§ TASK TO COMPLETE: Every line below between the one holding "also not distinguish" and the one holding "We formalize this", inclusive, should be copied exactly, and no other line.

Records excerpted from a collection
══════

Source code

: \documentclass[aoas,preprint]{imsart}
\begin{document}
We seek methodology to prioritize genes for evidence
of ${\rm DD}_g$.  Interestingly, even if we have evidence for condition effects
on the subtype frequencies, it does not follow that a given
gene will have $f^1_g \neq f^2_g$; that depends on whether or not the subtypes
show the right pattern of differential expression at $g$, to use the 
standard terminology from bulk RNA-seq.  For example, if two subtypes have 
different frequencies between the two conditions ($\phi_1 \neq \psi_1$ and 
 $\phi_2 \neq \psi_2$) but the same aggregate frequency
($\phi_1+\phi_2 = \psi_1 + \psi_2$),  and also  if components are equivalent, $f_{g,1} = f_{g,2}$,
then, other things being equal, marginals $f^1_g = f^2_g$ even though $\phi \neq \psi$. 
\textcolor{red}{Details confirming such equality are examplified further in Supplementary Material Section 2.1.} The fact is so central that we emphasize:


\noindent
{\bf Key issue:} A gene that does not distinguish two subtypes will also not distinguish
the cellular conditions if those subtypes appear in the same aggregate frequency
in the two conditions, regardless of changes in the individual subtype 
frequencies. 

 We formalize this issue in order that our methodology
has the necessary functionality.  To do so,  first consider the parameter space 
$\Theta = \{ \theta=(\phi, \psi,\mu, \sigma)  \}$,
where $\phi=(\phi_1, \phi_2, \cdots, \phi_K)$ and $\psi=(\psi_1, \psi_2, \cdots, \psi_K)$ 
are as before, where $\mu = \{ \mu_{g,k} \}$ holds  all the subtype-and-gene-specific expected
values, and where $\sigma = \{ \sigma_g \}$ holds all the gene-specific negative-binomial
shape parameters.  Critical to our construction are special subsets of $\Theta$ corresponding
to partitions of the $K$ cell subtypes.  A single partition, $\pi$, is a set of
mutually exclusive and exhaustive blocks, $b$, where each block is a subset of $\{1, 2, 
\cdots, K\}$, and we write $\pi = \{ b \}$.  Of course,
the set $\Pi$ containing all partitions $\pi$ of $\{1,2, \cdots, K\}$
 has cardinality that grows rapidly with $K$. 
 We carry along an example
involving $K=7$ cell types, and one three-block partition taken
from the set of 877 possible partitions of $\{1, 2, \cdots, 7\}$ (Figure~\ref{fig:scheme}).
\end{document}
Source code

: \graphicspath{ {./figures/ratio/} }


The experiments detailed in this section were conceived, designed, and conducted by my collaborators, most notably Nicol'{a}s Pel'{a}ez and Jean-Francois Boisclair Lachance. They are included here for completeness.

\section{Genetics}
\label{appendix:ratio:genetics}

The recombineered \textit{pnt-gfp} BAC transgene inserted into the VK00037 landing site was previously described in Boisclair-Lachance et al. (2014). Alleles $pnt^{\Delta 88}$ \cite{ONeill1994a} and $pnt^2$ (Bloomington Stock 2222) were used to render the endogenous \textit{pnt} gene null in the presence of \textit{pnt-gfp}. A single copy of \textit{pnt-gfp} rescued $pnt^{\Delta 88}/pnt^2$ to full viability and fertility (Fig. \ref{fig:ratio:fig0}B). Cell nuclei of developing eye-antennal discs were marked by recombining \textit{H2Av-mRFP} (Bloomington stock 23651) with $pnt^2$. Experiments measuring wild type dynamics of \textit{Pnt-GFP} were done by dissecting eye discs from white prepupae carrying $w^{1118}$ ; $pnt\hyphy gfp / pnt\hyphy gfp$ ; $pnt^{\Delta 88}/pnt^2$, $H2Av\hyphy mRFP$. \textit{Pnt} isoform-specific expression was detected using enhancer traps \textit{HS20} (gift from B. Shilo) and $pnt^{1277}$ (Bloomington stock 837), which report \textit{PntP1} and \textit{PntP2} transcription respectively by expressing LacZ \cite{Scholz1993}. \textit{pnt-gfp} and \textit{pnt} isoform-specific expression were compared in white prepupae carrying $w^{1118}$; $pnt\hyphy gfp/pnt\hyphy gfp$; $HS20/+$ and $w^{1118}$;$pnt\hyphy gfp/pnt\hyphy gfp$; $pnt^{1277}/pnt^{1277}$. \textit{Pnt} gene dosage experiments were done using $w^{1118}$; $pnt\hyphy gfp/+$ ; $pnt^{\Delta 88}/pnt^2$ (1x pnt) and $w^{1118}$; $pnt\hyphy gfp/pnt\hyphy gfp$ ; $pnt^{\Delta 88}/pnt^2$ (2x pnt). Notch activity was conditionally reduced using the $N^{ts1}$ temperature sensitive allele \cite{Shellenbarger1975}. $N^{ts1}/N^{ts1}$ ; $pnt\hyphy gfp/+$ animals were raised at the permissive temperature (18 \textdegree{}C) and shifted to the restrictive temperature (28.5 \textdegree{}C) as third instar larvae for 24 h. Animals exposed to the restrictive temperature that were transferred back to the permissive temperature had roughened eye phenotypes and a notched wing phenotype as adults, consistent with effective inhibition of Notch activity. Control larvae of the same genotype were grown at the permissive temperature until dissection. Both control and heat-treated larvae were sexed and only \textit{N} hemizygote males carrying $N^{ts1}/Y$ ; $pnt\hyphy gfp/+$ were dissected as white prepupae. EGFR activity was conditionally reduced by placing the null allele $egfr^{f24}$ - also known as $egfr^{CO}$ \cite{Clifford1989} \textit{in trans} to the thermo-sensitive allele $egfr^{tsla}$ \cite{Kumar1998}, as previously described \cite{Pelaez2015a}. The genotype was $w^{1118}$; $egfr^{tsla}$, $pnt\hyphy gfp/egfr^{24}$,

══════

§ RESULT OF THIS TASK:
{\bf Key issue:} A gene that does not distinguish two subtypes will also not distinguish
the cellular conditions if those subtypes appear in the same aggregate frequency
in the two conditions, regardless of changes in the individual subtype 
frequencies. 

 We formalize this issue in order that our methodology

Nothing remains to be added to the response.